By analyzing existing cross correlation between The Siam Cement and Sub Sri Thai, you can compare the effects of market volatilities on Siam Cement and Sub Sri and check how they will diversify away market risk if combined in the same portfolio for a given time horizon. You can also utilize pair trading strategies of matching a long position in Siam Cement with a short position of Sub Sri. Check out your portfolio center. Please also check ongoing floating volatility patterns of Siam Cement and Sub Sri.
Diversification Opportunities for Siam Cement and Sub Sri
-0.54 | Correlation Coefficient |
Excellent diversification
The 3 months correlation between Siam and Sub is -0.54. Overlapping area represents the amount of risk that can be diversified away by holding The Siam Cement and Sub Sri Thai in the same portfolio, assuming nothing else is changed. The correlation between historical prices or returns on Sub Sri Thai and Siam Cement is a relative statistical measure of the degree to which these equity instruments tend to move together. The correlation coefficient measures the extent to which returns on The Siam Cement are associated (or correlated) with Sub Sri.

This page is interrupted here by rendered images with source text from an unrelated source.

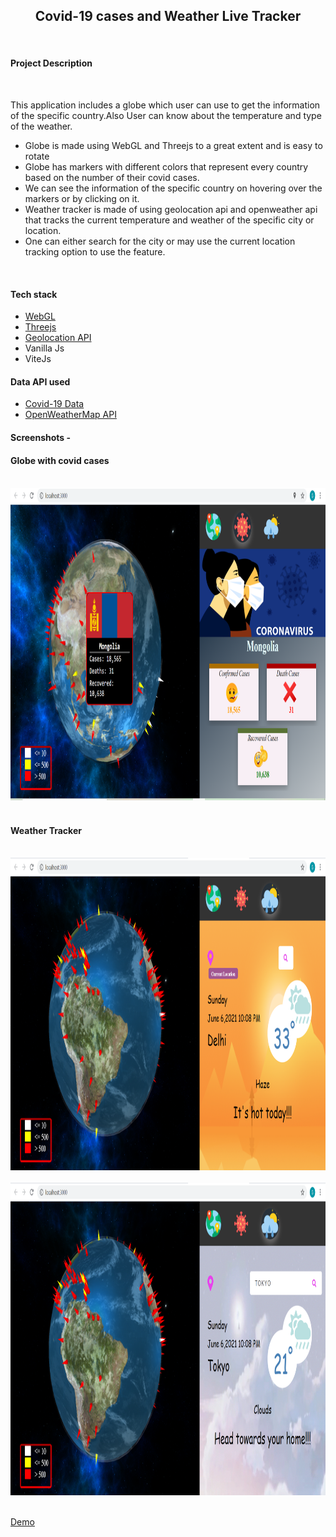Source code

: <h2 align="center"> Covid-19 cases and Weather Live Tracker</h2>

</br>

<h4>
Project Description
</h4>
</br>
<p>
This application includes a globe which user can use to get the information of the specific country.Also User can know about the temperature and type of the weather.
</br>
<ul>
<li> Globe is made using WebGL and Threejs to a great extent and is easy to rotate </br>
<li> Globe has markers with different colors that represent every country based on the number of their covid cases. </br>
<li> We can see the information of the specific country on hovering over the markers or by clicking on it. </br>
<li> Weather tracker is made of using geolocation api and openweather api that tracks the current temperature and weather of the specific city or location. </br>
<li> One can either search for the city or may use the current location tracking option to use the feature.</br>
</ul>
</p>

</br>
<p>
  <h4> Tech stack </h4>
  <ul>
  <li><a href = "https://developer.mozilla.org/en-US/docs/Web/API/WebGL_API" >WebGL </a></li>
  <li><a href = "https://threejs.org/" > Threejs </a></li>
  <li><a href = "https://developer.mozilla.org/en-US/docs/Web/API/Geolocation_API" >Geolocation API </a></li>
  <li>Vanilla Js</li>
  <li>ViteJs</li>  
  </ul>
</p>
 
 <p>
  <h4> Data API used</h4>
  <ul>
  <li><a href = "https://www.trackcorona.live/api/countries">Covid-19 Data</a></li>
  <li><a href = "https://openweathermap.org/api">OpenWeatherMap API</a></li>
  </ul>
 </p>
 
 <h4> Screenshots - </h4>
 
 <h4>Globe with covid cases</h4>
 </br>
  <img src="covid-weather-tracker/README_files/img_vid/Screenshot (69).png" width = 700 height = 500><br><br>
  
  <h4>Weather Tracker</h4>
 </br>
  <img src="covid-weather-tracker/README_files/img_vid/Screenshot (75).png" width = 700 height = 500><br><br>
  <img src="covid-weather-tracker/README_files/img_vid/Screenshot (76).png" width = 700 height = 500><br><br>
  
  <a href = "https://youtu.be/hY9Vm_3Y0yE">Demo</a>

 

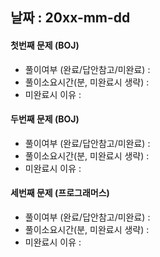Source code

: ## 날짜 : 20xx-mm-dd

#### 첫번째 문제 (BOJ) ####
- 풀이여부 (완료/답안참고/미완료) : 
- 풀이소요시간(분, 미완료시 생략) : 
- 미완료시 이유 : 

#### 두번째 문제 (BOJ) ####
- 풀이여부 (완료/답안참고/미완료) : 
- 풀이소요시간(분, 미완료시 생략) : 
- 미완료시 이유 : 
 
#### 세번째 문제 (프로그래머스) ####
- 풀이여부 (완료/답안참고/미완료) :
- 풀이소요시간(분, 미완료시 생략) :
- 미완료시 이유 :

Values of the correlation coefficient range from -1 to +1, where. The correlation of zero (0) is possible when the price movement of Sub Sri Thai has no effect on the direction of Siam Cement i.e., Siam Cement and Sub Sri go up and down completely randomly.
Pair Corralation between Siam Cement and Sub Sri
Assuming the 90 days trading horizon The Siam Cement is expected to generate 3.46 times more return on investment than Sub Sri. However, Siam Cement is 3.46 times more volatile than Sub Sri Thai. It trades about 0.18 of its potential returns per unit of risk. Sub Sri Thai is currently generating about -0.11 per unit of risk. If you would invest 15,200 in The Siam Cement on April 25, 2025 and sell it today you would earn a total of 4,300 from holding The Siam Cement or generate 28.29% return on investment over 90 days.

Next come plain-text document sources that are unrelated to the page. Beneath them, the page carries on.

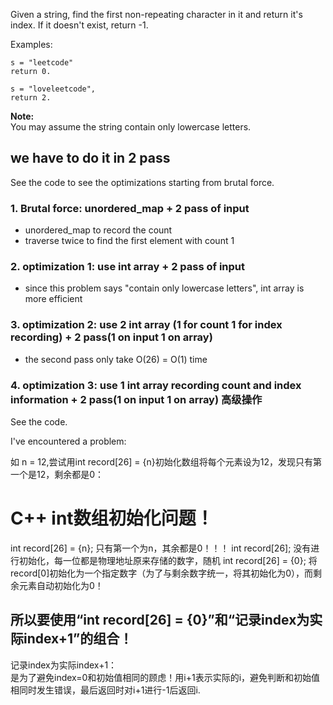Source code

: Given a string, find the first non-repeating character in it and return it's index. If it doesn't exist, return -1.

Examples:

	s = "leetcode"
	return 0.

	s = "loveleetcode",
	return 2.
**Note:**  
You may assume the string contain only lowercase letters.

## we have to do it in 2 pass

See the code to see the optimizations starting from brutal force.

### 1. Brutal force: unordered_map + 2 pass of input

+ unordered_map to record the count
+ traverse twice to find the first element with count 1

### 2. optimization 1: use int array + 2 pass of input

+ since this problem says "contain only lowercase letters", int array is more efficient

### 3. optimization 2: use 2 int array (1 for count 1 for index recording) + 2 pass(1 on input 1 on array)

+ the second pass only take O(26) = O(1) time

### 4. optimization 3: use 1 int array recording count and index information + 2 pass(1 on input 1 on array) 高级操作

See the code.

I've encountered a problem:  

如 n = 12,尝试用int record[26] = {n}初始化数组将每个元素设为12，发现只有第一个是12，剩余都是0：

# C++ int数组初始化问题！

int record[26] = {n}; 只有第一个为n，其余都是0！！！
int record[26];		  没有进行初始化，每一位都是物理地址原来存储的数字，随机
int record[26] = {0}; 将record[0]初始化为一个指定数字（为了与剩余数字统一，将其初始化为0），而剩余元素自动初始化为0！

## 所以要使用“int record[26] = {0}”和“记录index为实际index+1”的组合！

记录index为实际index+1：  
是为了避免index=0和初始值相同的顾虑！用i+1表示实际的i，避免判断和初始值相同时发生错误，最后返回时对i+1进行-1后返回i.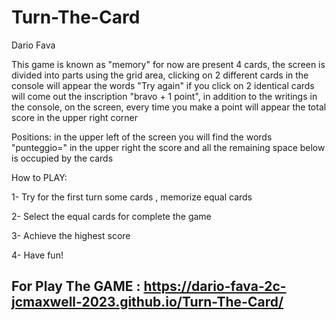 # Turn-The-Card

Dario Fava

This game is known as "memory" for now are present 4 cards, the screen is divided into parts using the grid area, clicking on 2 different cards in the console will appear the words "Try again" if you click on 2 identical cards will come out the inscription "bravo + 1 point", in addition to the writings in the console, on the screen, every time you make a point will appear the total score in the upper right corner

Positions: in the upper left of the screen you will find the words "punteggio=" in the upper right the score and all the remaining space below is occupied by the cards

How to PLAY:

1- Try for the first turn some cards , memorize equal cards

2- Select the equal cards for complete the game

3- Achieve the highest score

4- Have fun!


## For Play The GAME : https://dario-fava-2c-jcmaxwell-2023.github.io/Turn-The-Card/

Time Period | 3 Months [change] |
Direction | Moves Against |
Strength | Very Weak |
Accuracy | 100.0% |
Values | Daily Returns |
The Siam Cement vs. Sub Sri Thai
Performance |
Timeline |
Siam Cement |
Sub Sri Thai |
Siam Cement and Sub Sri Volatility Contrast
Predicted Return Density |
Returns |
Pair Trading with Siam Cement and Sub Sri
The main advantage of trading using opposite Siam Cement and Sub Sri positions is that it hedges away some unsystematic risk. Because of two separate transactions, even if Siam Cement position performs unexpectedly, Sub Sri can make up some of the losses. Pair trading also minimizes risk from directional movements in the market. For example, if an entire industry or sector drops because of unexpected headlines, the short position in Sub Sri will offset losses from the drop in Sub Sri's long position.Siam Cement vs. Grande Hospitality Real | Siam Cement vs. Rajthanee Hospital Public | Siam Cement vs. Centara Hotels Resorts | Siam Cement vs. Chularat Hospital Public |
Check out your portfolio center.Note that this page's information should be used as a complementary analysis to find the right mix of equity instruments to add to your existing portfolios or create a brand new portfolio. You can also try the Competition Analyzer module to analyze and compare many basic indicators for a group of related or unrelated entities.